参考链接：https://blog.csdn.net/qian99/article/details/78046329

交叉熵cross-entropy

对一个分类神经网络$f$，输出为$z=f(x;\theta ),z=[z_0,z_1,\cdots ,z_{C-1}]$,$z$为logits，其中类别数量为$C$,$y$为$x$的one-hot标签。
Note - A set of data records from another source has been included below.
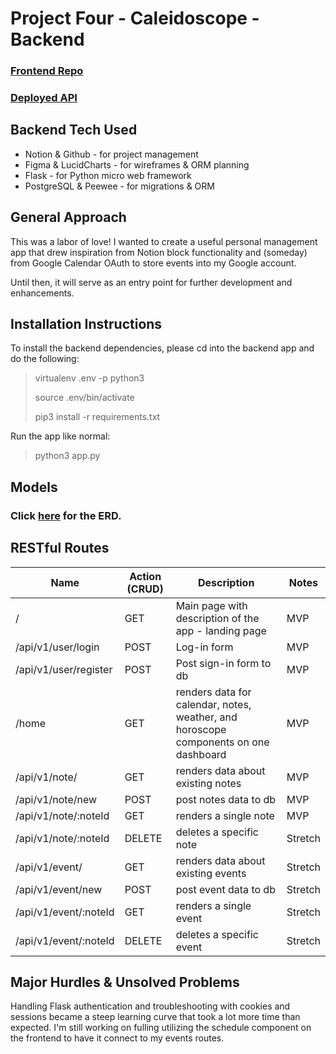 # Project Four - Caleidoscope - Backend

### [Frontend Repo](https://github.com/xlnl/p4-caleidoscope-frontend)
### [Deployed API](https://caleidscope-api.herokuapp.com)

## Backend Tech Used
* Notion & Github - for project management 
* Figma & LucidCharts - for wireframes & ORM planning
* Flask - for Python micro web framework
* PostgreSQL & Peewee - for migrations & ORM

## General Approach
This was a labor of love! I wanted to create a useful personal management app that drew inspiration from Notion block functionality and (someday) from Google Calendar OAuth to store events into my Google account. 

Until then, it will serve as an entry point for further development and enhancements. 

## Installation Instructions
To install the backend dependencies, please cd into the backend app and do the following:
> virtualenv .env -p python3
>
> source .env/bin/activate
>
> pip3 install -r requirements.txt
>

Run the app like normal:
> python3 app.py


## Models 
### Click [here](https://lucid.app/lucidchart/57f21b8d-268e-4ed4-9422-76779256ba95/edit?shared=true) for the ERD.

## RESTful Routes
| Name                         | Action (CRUD) | Description                                                                                                                                | Notes    | 
|------------------------------|---------------|--------------------------------------------------------------------------------------------------------------------------------------------|----------| 
| /                            | GET           | Main page with description of the app - landing page                                                                                       | MVP      | 
| /api/v1/user/login                 | POST           | Log-in form                                                                                                                                | MVP      | 
| /api/v1/user/register                | POST          | Post sign-in form to db                                                                                                                    | MVP      | 
| /home                | GET           | renders data for calendar, notes, weather, and horoscope components on one dashboard                                                                                           | MVP      | 
| /api/v1/note/                 | GET          | renders data about existing notes                                                                | MVP      | 
| /api/v1/note/new                       | POST           | post notes data to db                                                                        | MVP      | 
| /api/v1/note/:noteId                     | GET           | renders a single note                                                                                        | MVP      | 
| /api/v1/note/:noteId       | DELETE          | deletes a specific note                                                                                                                   | Stretch      | 
| /api/v1/event/                 | GET          | renders data about existing events                                                                | Stretch      | 
| /api/v1/event/new                       | POST           | post event data to db                                                                        | Stretch      | 
| /api/v1/event/:noteId                     | GET           | renders a single event                                                                                        | Stretch      | 
| /api/v1/event/:noteId       | DELETE          | deletes a specific event                                                                                                                   | Stretch      |

## Major Hurdles & Unsolved Problems 
Handling Flask authentication and troubleshooting with cookies and sessions became a steep learning curve that took a lot more time than expected. I'm still working on fulling utilizing the schedule component on the frontend to have it connect to my events routes.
通过softmax归一化来得到概率：
$$p_i=\frac{\exp z_i}{{\sum }_j\exp z_j}$$
负交叉熵误差为：
$$\mathcal{L}=-\sum _i{y}_i\log p_i$$
误差对于概率的梯度为：
$$\frac{\partial \mathcal{L}}{\partial p_i}=-y_i\frac{1}{p_i}$$
紧接着计算$\frac{\partial p_i}{\partial z_k},k=0,1,...,C-1$:
（1）当$k=i$时，
$$\begin{gathered} \frac{\partial p_i}{\partial z_i}=\frac{\partial (\frac{\exp z_i}{{\sum }_j\exp z_j})}{\partial z_i}=\frac{\exp z_i{\sum }_j\exp z_j-(\exp z_i{)}^2}{({\sum }_j\exp z_j{)}^2} \\ =(\frac{\exp z_i}{{\sum }_j\exp z_j})(1-\frac{\exp z_i}{{\sum }_j\exp z_j})=p_i(1-p_i) \end{gathered}$$

（2）当$k\ne i$时，
$$\frac{\partial p_i}{\partial z_k}=\frac{\partial (\frac{\exp z_i}{{\sum }_j\exp z_j})}{\partial z_k}=\frac{-\exp z_i\exp z_k}{({\sum }_j\exp z_j{)}^2}=-p_i{p}_k$$
根据求导的链式法则：
$$\begin{gathered} \frac{\partial \mathcal{L}}{\partial z_k}=\sum _j(\frac{\partial \mathcal{L}}{\partial p_j}\frac{\partial p_j}{\partial z_k}) \\ =\sum _{j=/k}(\frac{\partial \mathcal{L}}{\partial p_j}\frac{\partial p_j}{\partial z_k})+(\frac{\partial \mathcal{L}}{\partial p_k}\frac{\partial p_k}{\partial z_k}) \\ =\sum _{j=/k}(-y_j\frac{1}{p_j}\ast -p_j{p}_k)+(-y_k\frac{1}{p_k}\ast p_k(1-p_k)) \\ =\sum _{j=/k}(y_j{p}_k)-y_k+y_k{p}_k \\ =p_k\sum _j{y}_j-y_k \end{gathered}$$
因为$y$为one-hot编码，所以${\sum }_j{y}_j=1$,i.e.,
$$\frac{\partial \mathcal{L}}{\partial z_k}=p_k-y_k$$

相对熵KL散度

预测的概率分布$p$,真实概率分布为$q$，KL的散度为：
$$\mathcal{L}=KL(q||p)=\sum _k{q}_c\log \frac{q_k}{p_k}$$
求解对概率$p_k$的梯度
$$\frac{\partial \mathcal{L}}{\partial p_k}=-\frac{q_k}{p_k}$$
求解对logits $z_k$的梯度:
$$\begin{gathered} \frac{\partial \mathcal{L}}{\partial z_c}=\sum _j(\frac{\partial \mathcal{L}}{\partial p_j}\frac{\partial p_j}{\partial z_k}) \\ =\sum _{j=/k}(\frac{\partial \mathcal{L}}{\partial p_j}\frac{\partial p_j}{\partial z_k})+(\frac{\partial \mathcal{L}}{\partial p_k}\frac{\partial p_k}{\partial z_k}) \\ =\sum _{j=/k}(-\frac{q_j}{p_j}\ast -p_j{p}_k)+(-\frac{q_k}{p_k}\ast p_k(1-p_k)) \\ =\sum _{j=/k}(q_j{p}_k)+q_k{p}_k-q_k \\ =\sum _j{q}_j{p}_k-q_k \end{gathered}$$